Knowledge of the airborne nature of respiratory disease transmission owes much to the pioneering experiments of Wells and Riley over half a century ago. However, the mechanical, physiological, and immunopathological processes which drive the production of infectious aerosols by a diseased host remain poorly understood. Similarly, very little is known about the specific physiological, metabolic and morphological adaptations which enable pathogens such as Mycobacterium tuberculosis (Mtb) to exit the infected host, survive exposure to the external environment during airborne carriage, and adopt a form that is able to enter the respiratory tract of a new host, avoiding innate immune and physical defenses to establish a nascent infection. As a first step towards addressing these fundamental knowledge gaps which are central to any efforts to interrupt disease transmission, we developed and characterized a small personal clean room comprising an array of sampling devices which enable isolation and representative sampling of airborne particles and organic matter from tuberculosis (TB) patients. The complete unit, termed the Respiratory Aerosol Sampling Chamber (RASC), is instrumented to provide real-time information about the particulate output of a single patient, and to capture samples via a suite of particulate impingers, impactors and filters. Applying the RASC in a clinical setting, we demonstrate that a combination of molecular and microbiological assays, as well as imaging by fluorescence and scanning electron microscopy, can be applied to investigate the identity, viability, and morphology of isolated aerosolized particles. Importantly, from a preliminary panel of active TB patients, we observed the real-time production of large numbers of airborne particles including Mtb, as confirmed by microbiological culture and polymerase chain reaction (PCR) genotyping. Moreover, direct imaging of captured samples revealed the presence of multiple rod-like Mtb organisms whose physical dimensions suggested the capacity for travel deep into the alveolar spaces of the human lung.

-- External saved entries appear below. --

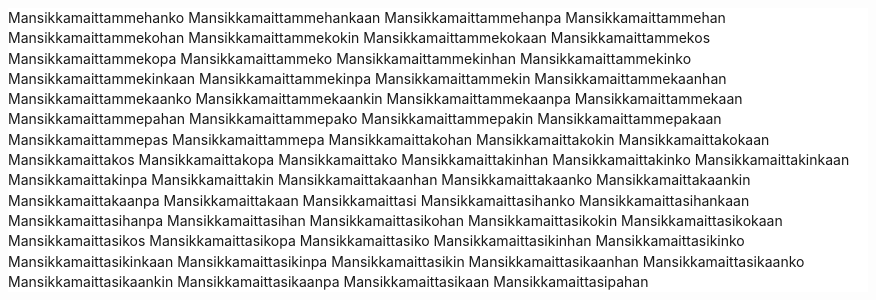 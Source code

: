 Mansikkamaittammehanko
Mansikkamaittammehankaan
Mansikkamaittammehanpa
Mansikkamaittammehan
Mansikkamaittammekohan
Mansikkamaittammekokin
Mansikkamaittammekokaan
Mansikkamaittammekos
Mansikkamaittammekopa
Mansikkamaittammeko
Mansikkamaittammekinhan
Mansikkamaittammekinko
Mansikkamaittammekinkaan
Mansikkamaittammekinpa
Mansikkamaittammekin
Mansikkamaittammekaanhan
Mansikkamaittammekaanko
Mansikkamaittammekaankin
Mansikkamaittammekaanpa
Mansikkamaittammekaan
Mansikkamaittammepahan
Mansikkamaittammepako
Mansikkamaittammepakin
Mansikkamaittammepakaan
Mansikkamaittammepas
Mansikkamaittammepa
Mansikkamaittakohan
Mansikkamaittakokin
Mansikkamaittakokaan
Mansikkamaittakos
Mansikkamaittakopa
Mansikkamaittako
Mansikkamaittakinhan
Mansikkamaittakinko
Mansikkamaittakinkaan
Mansikkamaittakinpa
Mansikkamaittakin
Mansikkamaittakaanhan
Mansikkamaittakaanko
Mansikkamaittakaankin
Mansikkamaittakaanpa
Mansikkamaittakaan
Mansikkamaittasi
Mansikkamaittasihanko
Mansikkamaittasihankaan
Mansikkamaittasihanpa
Mansikkamaittasihan
Mansikkamaittasikohan
Mansikkamaittasikokin
Mansikkamaittasikokaan
Mansikkamaittasikos
Mansikkamaittasikopa
Mansikkamaittasiko
Mansikkamaittasikinhan
Mansikkamaittasikinko
Mansikkamaittasikinkaan
Mansikkamaittasikinpa
Mansikkamaittasikin
Mansikkamaittasikaanhan
Mansikkamaittasikaanko
Mansikkamaittasikaankin
Mansikkamaittasikaanpa
Mansikkamaittasikaan
Mansikkamaittasipahan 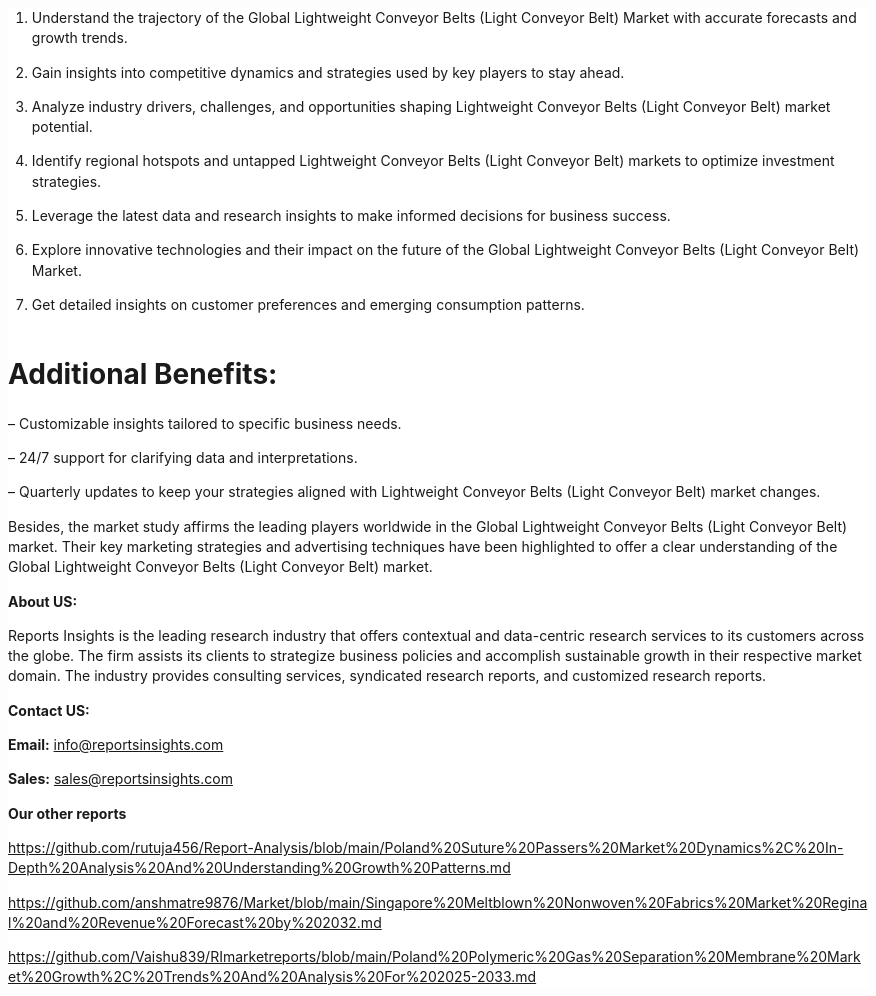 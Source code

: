 1. Understand the trajectory of the Global Lightweight Conveyor Belts (Light Conveyor Belt) Market with accurate forecasts and growth trends.

2. Gain insights into competitive dynamics and strategies used by key players to stay ahead.

3. Analyze industry drivers, challenges, and opportunities shaping Lightweight Conveyor Belts (Light Conveyor Belt) market potential.

4. Identify regional hotspots and untapped Lightweight Conveyor Belts (Light Conveyor Belt) markets to optimize investment strategies.

5. Leverage the latest data and research insights to make informed decisions for business success.

6. Explore innovative technologies and their impact on the future of the Global Lightweight Conveyor Belts (Light Conveyor Belt) Market.

7. Get detailed insights on customer preferences and emerging consumption patterns.

# <strong>Additional Benefits:</strong>

– Customizable insights tailored to specific business needs.

– 24/7 support for clarifying data and interpretations.

– Quarterly updates to keep your strategies aligned with Lightweight Conveyor Belts (Light Conveyor Belt) market changes.

Besides, the market study affirms the leading players worldwide in the Global Lightweight Conveyor Belts (Light Conveyor Belt) market. Their key marketing strategies and advertising techniques have been highlighted to offer a clear understanding of the Global Lightweight Conveyor Belts (Light Conveyor Belt) market.

<strong><strong>About US</strong>:</strong>

Reports Insights is the leading research industry that offers contextual and data-centric research services to its customers across the globe. The firm assists its clients to strategize business policies and accomplish sustainable growth in their respective market domain. The industry provides consulting services, syndicated research reports, and customized research reports.

<strong>Contact US:</strong>

<p class=><b>Email:</b> <a href=mailto:info@reportsinsights.com>info@reportsinsights.com</a></p>
<p class=><b>Sales:</b> <a href=mailto:sales@reportsinsights.com>sales@reportsinsights.com</a></p>

<strong>Our other reports</strong>

<a href=https://github.com/rutuja456/Report-Analysis/blob/main/Poland%20Suture%20Passers%20Market%20Dynamics%2C%20In-Depth%20Analysis%20And%20Understanding%20Growth%20Patterns.md>https://github.com/rutuja456/Report-Analysis/blob/main/Poland%20Suture%20Passers%20Market%20Dynamics%2C%20In-Depth%20Analysis%20And%20Understanding%20Growth%20Patterns.md</a>

<a href=https://github.com/anshmatre9876/Market/blob/main/Singapore%20Meltblown%20Nonwoven%20Fabrics%20Market%20Reginal%20and%20Revenue%20Forecast%20by%202032.md>https://github.com/anshmatre9876/Market/blob/main/Singapore%20Meltblown%20Nonwoven%20Fabrics%20Market%20Reginal%20and%20Revenue%20Forecast%20by%202032.md</a>

<a href=https://github.com/Vaishu839/RImarketreports/blob/main/Poland%20Polymeric%20Gas%20Separation%20Membrane%20Market%20Growth%2C%20Trends%20And%20Analysis%20For%202025-2033.md>https://github.com/Vaishu839/RImarketreports/blob/main/Poland%20Polymeric%20Gas%20Separation%20Membrane%20Market%20Growth%2C%20Trends%20And%20Analysis%20For%202025-2033.md</a>
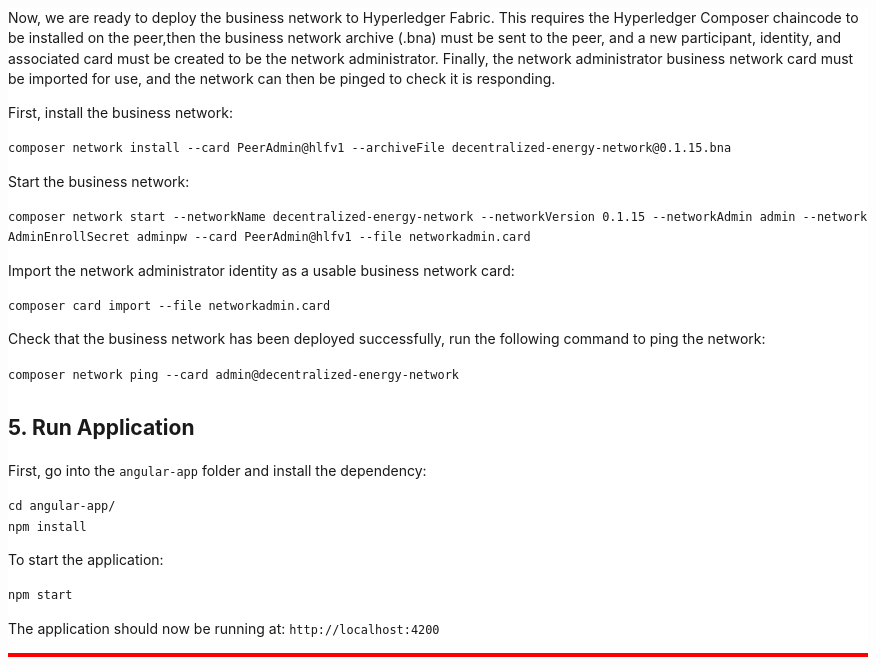 Now, we are ready to deploy the business network to Hyperledger Fabric. This requires the Hyperledger Composer chaincode to be installed on the peer,then the business network archive (.bna) must be sent to the peer, and a new participant, identity, and associated card must be created to be the network administrator. Finally, the network administrator business network card must be imported for use, and the network can then be pinged to check it is responding.

First, install the business network:

```
composer network install --card PeerAdmin@hlfv1 --archiveFile decentralized-energy-network@0.1.15.bna
```

Start the business network:

```
composer network start --networkName decentralized-energy-network --networkVersion 0.1.15 --networkAdmin admin --networkAdminEnrollSecret adminpw --card PeerAdmin@hlfv1 --file networkadmin.card
```

Import the network administrator identity as a usable business network card:
```
composer card import --file networkadmin.card
```

Check that the business network has been deployed successfully, run the following command to ping the network:
```
composer network ping --card admin@decentralized-energy-network
```

## 5. Run Application

First, go into the `angular-app` folder and install the dependency:

```
cd angular-app/
npm install
```

To start the application:
```
npm start
```

The application should now be running at:
`http://localhost:4200`

<div style='border: 2px solid #f00;'> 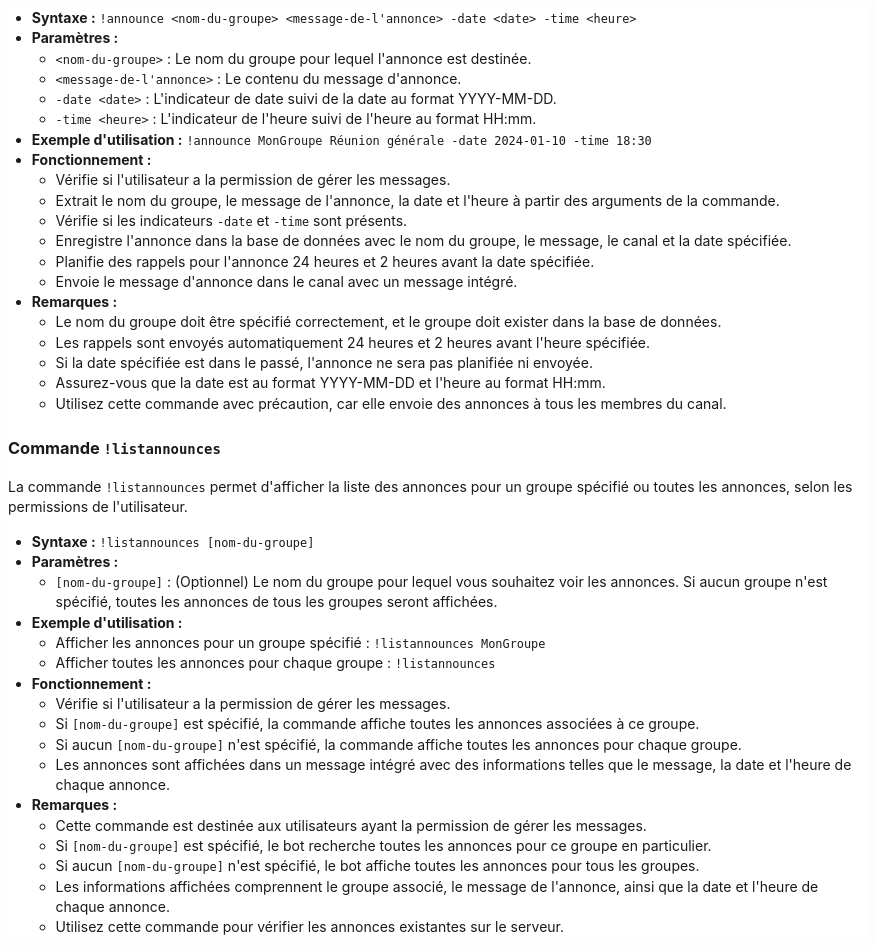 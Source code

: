 - **Syntaxe :** `!announce <nom-du-groupe> <message-de-l'annonce> -date <date> -time <heure>`
- **Paramètres :**
  - `<nom-du-groupe>` : Le nom du groupe pour lequel l'annonce est destinée.
  - `<message-de-l'annonce>` : Le contenu du message d'annonce.
  - `-date <date>` : L'indicateur de date suivi de la date au format YYYY-MM-DD.
  - `-time <heure>` : L'indicateur de l'heure suivi de l'heure au format HH:mm.
- **Exemple d'utilisation :** `!announce MonGroupe Réunion générale -date 2024-01-10 -time 18:30`
- **Fonctionnement :**
  - Vérifie si l'utilisateur a la permission de gérer les messages.
  - Extrait le nom du groupe, le message de l'annonce, la date et l'heure à partir des arguments de la commande.
  - Vérifie si les indicateurs `-date` et `-time` sont présents.
  - Enregistre l'annonce dans la base de données avec le nom du groupe, le message, le canal et la date spécifiée.
  - Planifie des rappels pour l'annonce 24 heures et 2 heures avant la date spécifiée.
  - Envoie le message d'annonce dans le canal avec un message intégré.
- **Remarques :**
  - Le nom du groupe doit être spécifié correctement, et le groupe doit exister dans la base de données.
  - Les rappels sont envoyés automatiquement 24 heures et 2 heures avant l'heure spécifiée.
  - Si la date spécifiée est dans le passé, l'annonce ne sera pas planifiée ni envoyée.
  - Assurez-vous que la date est au format YYYY-MM-DD et l'heure au format HH:mm.
  - Utilisez cette commande avec précaution, car elle envoie des annonces à tous les membres du canal.


### Commande `!listannounces`

La commande `!listannounces` permet d'afficher la liste des annonces pour un groupe spécifié ou toutes les annonces, selon les permissions de l'utilisateur.

- **Syntaxe :** `!listannounces [nom-du-groupe]`
- **Paramètres :**
  - `[nom-du-groupe]` : (Optionnel) Le nom du groupe pour lequel vous souhaitez voir les annonces. Si aucun groupe n'est spécifié, toutes les annonces de tous les groupes seront affichées.
- **Exemple d'utilisation :**
  - Afficher les annonces pour un groupe spécifié : `!listannounces MonGroupe`
  - Afficher toutes les annonces pour chaque groupe : `!listannounces`
- **Fonctionnement :**
  - Vérifie si l'utilisateur a la permission de gérer les messages.
  - Si `[nom-du-groupe]` est spécifié, la commande affiche toutes les annonces associées à ce groupe.
  - Si aucun `[nom-du-groupe]` n'est spécifié, la commande affiche toutes les annonces pour chaque groupe.
  - Les annonces sont affichées dans un message intégré avec des informations telles que le message, la date et l'heure de chaque annonce.
- **Remarques :**
  - Cette commande est destinée aux utilisateurs ayant la permission de gérer les messages.
  - Si `[nom-du-groupe]` est spécifié, le bot recherche toutes les annonces pour ce groupe en particulier.
  - Si aucun `[nom-du-groupe]` n'est spécifié, le bot affiche toutes les annonces pour tous les groupes.
  - Les informations affichées comprennent le groupe associé, le message de l'annonce, ainsi que la date et l'heure de chaque annonce.
  - Utilisez cette commande pour vérifier les annonces existantes sur le serveur.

Fig 1. The Respiratory Aerosol Sampling Chamber (RASC).

(A) Photograph of the RASC (with the door open) on site in a community TB clinic (1) aerodynamic particle sizer (2) Filter samplers (3) Andersen impactor (4) Mixing fan (5) CO2, temperature and RH (6) PM10 impactor (7) Chair for participant. (B) Block diagram depicting the fluidic and electronic configuration of the RASC. Thick connecting lines indicate airflow and aerosol paths; thin lines indicate electronic connections. All air leaving the RASC is HEPA filtered.

Fig 2. The in-built APS characterizes the particle size distribution spectrum within the RASC.

(A) Typical background particle spectrum before and after air wash. Note the 10-fold decrease in particle counts across all size ranges following the air wash. Total count from a typical five seconds of sampling. (B) Artificial dry release of fluorescent polystyrene latex (PSL) microspheres. The APS instrument groups all particles with an aerodynamic diameter less than 0.523 μm in the number bin on the far left of each chart. Note that the 1μm release (b) contained approximately ten times more particles in the release. Total count from ten seconds of sampling at the peak of particle concentration. (Inset) corresponding SEM images of the released particles.

Fig 3. The effect of aerosol hydration on particle size distribution.

The graph shows APS measurements of “wet” and “dry” releases of M. smegmatis::gfp. (see text for details).

Fig 4. Isolation and visualization of viable mycobacteria in the RASC.

(A) M. smegmatis::gfp growth on solid 7H10 agar plates from the Six-Stage Viable Andersen Cascade Impactor after wet release of 200 μl diluted culture into the RASC (30 000, 3000 and 300 colony forming units—CFU). The columns indicate the particle sizes captured on each plate across the 6 stages of the impactor, and the rows indicate the estimated total number of CFU passing through the impactor. Each release was repeated three times and the mean and SD for each plate are presented below the typical growth pattern distribution seen in the particle release. In all the releases the sampling was run for 5 minutes at 28 l/min resulting in the potential total capture of 3000, 300 and 30 CFU respectively. (B) SEM (left) and fluorescent microscopy (right) of M. smegmatis::gfp isolated on a PM10 impactor following experimental release.

Fig 5. Particle production as a function of respiration in a clinical TB patient.

CO₂ concentration (solid line and left ordinate) and particle counts (dots and right ordinate) in the 1–2.5 μm size range for a TB patient.

Fig 6. Isolation of Mtb from a TB patient.

SEM image of patient sample impacted on the lower plate of the PM10 impactor. The dimensions and morphology of the rod-shaped structure (denoted by *) are consistent with the presence of Mtb bacilli in the untreated TB patient. There is also evidence of multiple “splats” of unknown identity (one example is denoted by **) which might comprise organic matter derived from patient lung or respiratory tract. Note the “halo” structures (dark shadows) surrounding each particle.